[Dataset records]
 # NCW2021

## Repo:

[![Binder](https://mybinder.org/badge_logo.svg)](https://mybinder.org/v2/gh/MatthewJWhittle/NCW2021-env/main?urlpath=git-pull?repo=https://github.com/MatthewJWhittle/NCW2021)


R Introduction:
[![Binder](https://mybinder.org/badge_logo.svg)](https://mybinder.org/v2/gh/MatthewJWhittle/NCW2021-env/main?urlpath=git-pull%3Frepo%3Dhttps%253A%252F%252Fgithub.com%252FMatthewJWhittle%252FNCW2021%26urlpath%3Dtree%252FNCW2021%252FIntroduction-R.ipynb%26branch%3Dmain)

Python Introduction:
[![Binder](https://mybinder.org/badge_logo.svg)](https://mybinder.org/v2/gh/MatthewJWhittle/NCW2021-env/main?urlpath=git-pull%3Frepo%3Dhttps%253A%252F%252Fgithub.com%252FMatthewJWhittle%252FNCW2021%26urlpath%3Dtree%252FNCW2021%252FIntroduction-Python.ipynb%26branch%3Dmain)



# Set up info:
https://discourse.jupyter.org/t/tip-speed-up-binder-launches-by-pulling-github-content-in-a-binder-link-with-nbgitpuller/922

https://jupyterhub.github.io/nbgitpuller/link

* * *

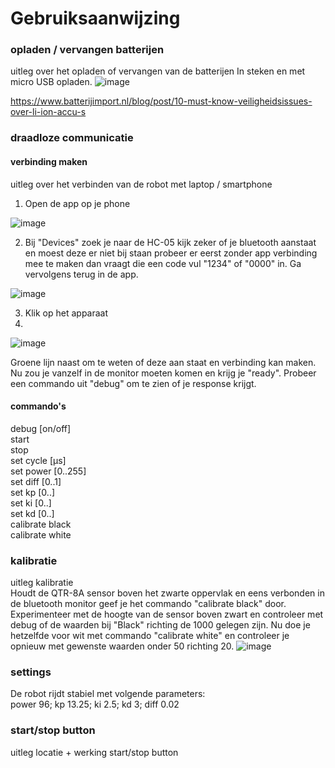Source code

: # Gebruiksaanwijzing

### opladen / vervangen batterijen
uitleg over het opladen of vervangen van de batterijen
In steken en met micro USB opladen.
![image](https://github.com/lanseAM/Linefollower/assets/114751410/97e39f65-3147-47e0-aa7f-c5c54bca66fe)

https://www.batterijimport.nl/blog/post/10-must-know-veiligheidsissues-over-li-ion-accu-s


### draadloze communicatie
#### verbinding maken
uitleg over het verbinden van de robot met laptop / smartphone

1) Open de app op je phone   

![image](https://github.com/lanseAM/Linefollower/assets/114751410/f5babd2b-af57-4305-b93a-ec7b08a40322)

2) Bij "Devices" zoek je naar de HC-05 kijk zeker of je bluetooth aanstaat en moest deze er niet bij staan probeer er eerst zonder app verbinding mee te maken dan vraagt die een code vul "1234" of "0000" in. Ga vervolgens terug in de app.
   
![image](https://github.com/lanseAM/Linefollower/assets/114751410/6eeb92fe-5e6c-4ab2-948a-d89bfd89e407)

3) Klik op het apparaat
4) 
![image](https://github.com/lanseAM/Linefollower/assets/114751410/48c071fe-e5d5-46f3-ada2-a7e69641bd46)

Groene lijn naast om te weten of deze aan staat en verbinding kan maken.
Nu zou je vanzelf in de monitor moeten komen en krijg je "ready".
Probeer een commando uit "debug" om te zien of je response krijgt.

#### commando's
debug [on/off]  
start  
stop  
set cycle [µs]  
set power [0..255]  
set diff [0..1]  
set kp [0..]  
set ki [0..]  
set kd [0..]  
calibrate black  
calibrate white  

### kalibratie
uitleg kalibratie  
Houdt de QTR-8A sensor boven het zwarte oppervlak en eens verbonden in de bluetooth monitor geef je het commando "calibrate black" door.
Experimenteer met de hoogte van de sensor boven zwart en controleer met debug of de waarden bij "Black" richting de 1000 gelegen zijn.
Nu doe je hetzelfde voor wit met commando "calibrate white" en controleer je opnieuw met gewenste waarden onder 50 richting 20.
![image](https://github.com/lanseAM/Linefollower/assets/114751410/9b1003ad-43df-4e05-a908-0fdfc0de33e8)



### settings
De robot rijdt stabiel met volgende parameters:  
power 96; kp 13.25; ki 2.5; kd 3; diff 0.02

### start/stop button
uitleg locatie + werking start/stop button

--- ABOUT THIS TASK ---
Using the entries above, say how many lines contain the string "ipynb"; the number is the full reply.

--- PROBLEM SOLUTION ---
2